BEGIN DATA PROVIDED
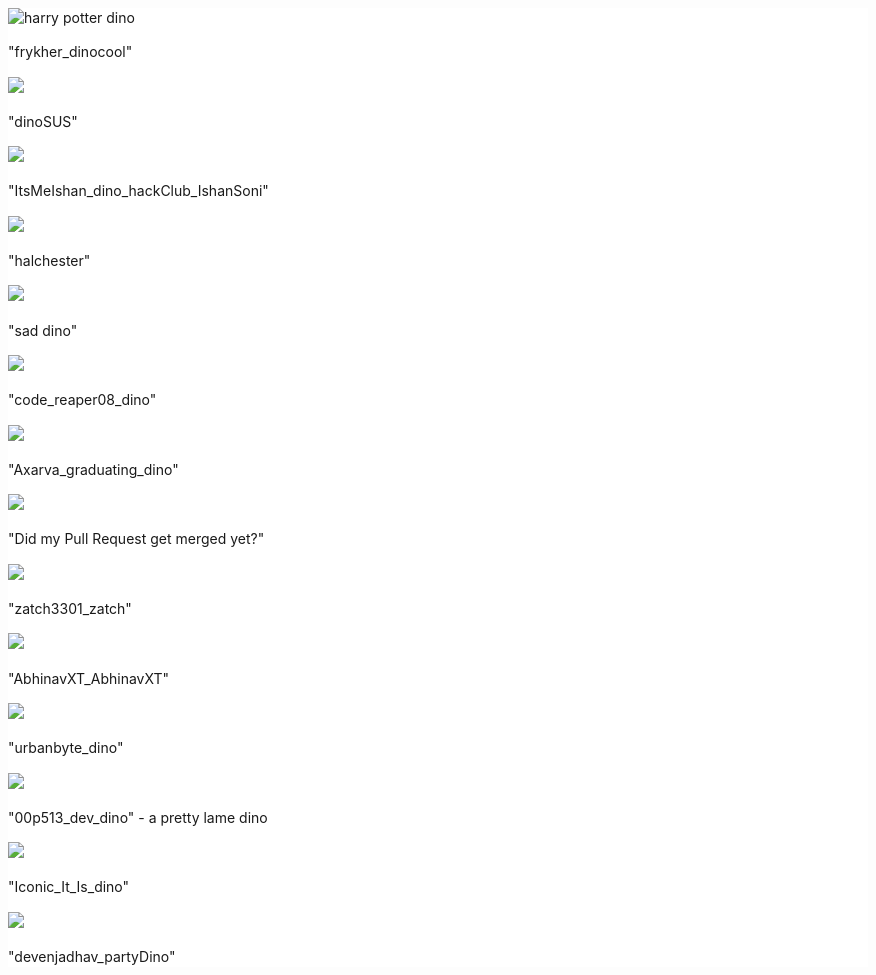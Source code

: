 ![harry potter dino](cole_wilson_harrypotter.png)

"frykher_dinocool"

![](./images/frykher_dinocool.png)

"dinoSUS"

![](./images/NebuDev14_dinosus.png)

"ItsMeIshan_dino_hackClub_IshanSoni"

![](./images/ItsMeIshan_dino_hackClub_IshanSoni.png)

"halchester"

![](./images/halchester_dino.png)

"sad dino"

![](./images/sad-dino.png)

"code_reaper08_dino"

![](./images/code_reaper08_dino.png)

"Axarva_graduating_dino"

![](./images/Axarva_graduating_dino.png)

"Did my Pull Request get merged yet?"

![](./images/weeklyd3_dino.png)

"zatch3301_zatch"

![](./images/zatch3301_zatch.png)

"AbhinavXT_AbhinavXT"

![](./images/AbhinavXT_AbhinavXT(1).png)

"urbanbyte_dino"

![](./images/urbanbyte_dino.png)

"00p513_dev_dino" - a pretty lame dino

![](./images/00p513_dev_dino.png)

"Iconic_It_Is_dino"

![](./images/Iconic_It_Is_dino.png)

"devenjadhav_partyDino"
END DATA PROVIDED
» YOUR ASSIGNMENT:
Exactly reproduce the lines beginning with the one that contains "pretty lame dino" and ending with the last line of the material, both included. Leave out everything else.

» OUTPUT FOR THIS EXERCISE:
"00p513_dev_dino" - a pretty lame dino

![](./images/00p513_dev_dino.png)

"Iconic_It_Is_dino"

![](./images/Iconic_It_Is_dino.png)

"devenjadhav_partyDino"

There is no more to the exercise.